■ **DESCRIPTION OF THE TASK**
The records below are to be output exactly, except for their pictures.

■ **INFORMATION SHOWN**
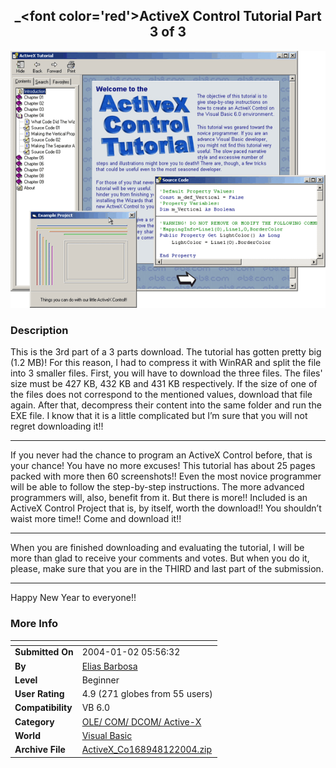 ﻿<div align="center">

## \_\<font color='red'\>ActiveX Control Tutorial Part 3 of 3

<img src="PIC200412637499501.gif">
</div>

### Description

This is the 3rd part of a 3 parts download. The tutorial has gotten pretty big (1.2 MB)! For this reason, I had to compress it with WinRAR and split the file into 3 smaller files. First, you will have to download the three files. The files' size must be 427 KB, 432 KB and 431 KB respectively. If the size of one of the files does not correspond to the mentioned values, download that file again. After that, decompress their content into the same folder and run the EXE file. I know that it is a little complicated but I’m sure that you will not regret downloading it!!

----

If you never had the chance to program an ActiveX Control before, that is your chance! You have no more excuses! This tutorial has about 25 pages packed with more then 60 screenshots!! Even the most novice programmer will be able to follow the step-by-step instructions. The more advanced programmers will, also, benefit from it. But there is more!! Included is an ActiveX Control Project that is, by itself, worth the download!! You shouldn’t waist more time!! Come and download it!!

----

When you are finished downloading and evaluating the tutorial, I will be more than glad to receive your comments and votes. But when you do it, please, make sure that you are in the THIRD and last part of the submission.

----

Happy New Year to everyone!!
 
### More Info
 


<span>             |<span>
---                |---
**Submitted On**   |2004-01-02 05:56:32
**By**             |[Elias Barbosa](https://github.com/Planet-Source-Code/PSCIndex/blob/master/ByAuthor/elias-barbosa.md)
**Level**          |Beginner
**User Rating**    |4.9 (271 globes from 55 users)
**Compatibility**  |VB 6\.0
**Category**       |[OLE/ COM/ DCOM/ Active\-X](https://github.com/Planet-Source-Code/PSCIndex/blob/master/ByCategory/ole-com-dcom-active-x__1-29.md)
**World**          |[Visual Basic](https://github.com/Planet-Source-Code/PSCIndex/blob/master/ByWorld/visual-basic.md)
**Archive File**   |[ActiveX\_Co168948122004\.zip](https://github.com/Planet-Source-Code/elias-barbosa-font-color-red-activex-control-tutorial-part-3-of-3__1-50732/archive/master.zip)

■ **RESPONSE**
 ﻿<div align="center">

## \_\<font color='red'\>ActiveX Control Tutorial Part 3 of 3

<img src="PIC200412637499501.gif">
</div>

### Description

This is the 3rd part of a 3 parts download. The tutorial has gotten pretty big (1.2 MB)! For this reason, I had to compress it with WinRAR and split the file into 3 smaller files. First, you will have to download the three files. The files' size must be 427 KB, 432 KB and 431 KB respectively. If the size of one of the files does not correspond to the mentioned values, download that file again. After that, decompress their content into the same folder and run the EXE file. I know that it is a little complicated but I’m sure that you will not regret downloading it!!

----

If you never had the chance to program an ActiveX Control before, that is your chance! You have no more excuses! This tutorial has about 25 pages packed with more then 60 screenshots!! Even the most novice programmer will be able to follow the step-by-step instructions. The more advanced programmers will, also, benefit from it. But there is more!! Included is an ActiveX Control Project that is, by itself, worth the download!! You shouldn’t waist more time!! Come and download it!!

----

When you are finished downloading and evaluating the tutorial, I will be more than glad to receive your comments and votes. But when you do it, please, make sure that you are in the THIRD and last part of the submission.

----

Happy New Year to everyone!!
 
### More Info
 


<span>             |<span>
---                |---
**Submitted On**   |2004-01-02 05:56:32
**By**             |[Elias Barbosa](https://github.com/Planet-Source-Code/PSCIndex/blob/master/ByAuthor/elias-barbosa.md)
**Level**          |Beginner
**User Rating**    |4.9 (271 globes from 55 users)
**Compatibility**  |VB 6\.0
**Category**       |[OLE/ COM/ DCOM/ Active\-X](https://github.com/Planet-Source-Code/PSCIndex/blob/master/ByCategory/ole-com-dcom-active-x__1-29.md)
**World**          |[Visual Basic](https://github.com/Planet-Source-Code/PSCIndex/blob/master/ByWorld/visual-basic.md)
**Archive File**   |[ActiveX\_Co168948122004\.zip](https://github.com/Planet-Source-Code/elias-barbosa-font-color-red-activex-control-tutorial-part-3-of-3__1-50732/archive/master.zip)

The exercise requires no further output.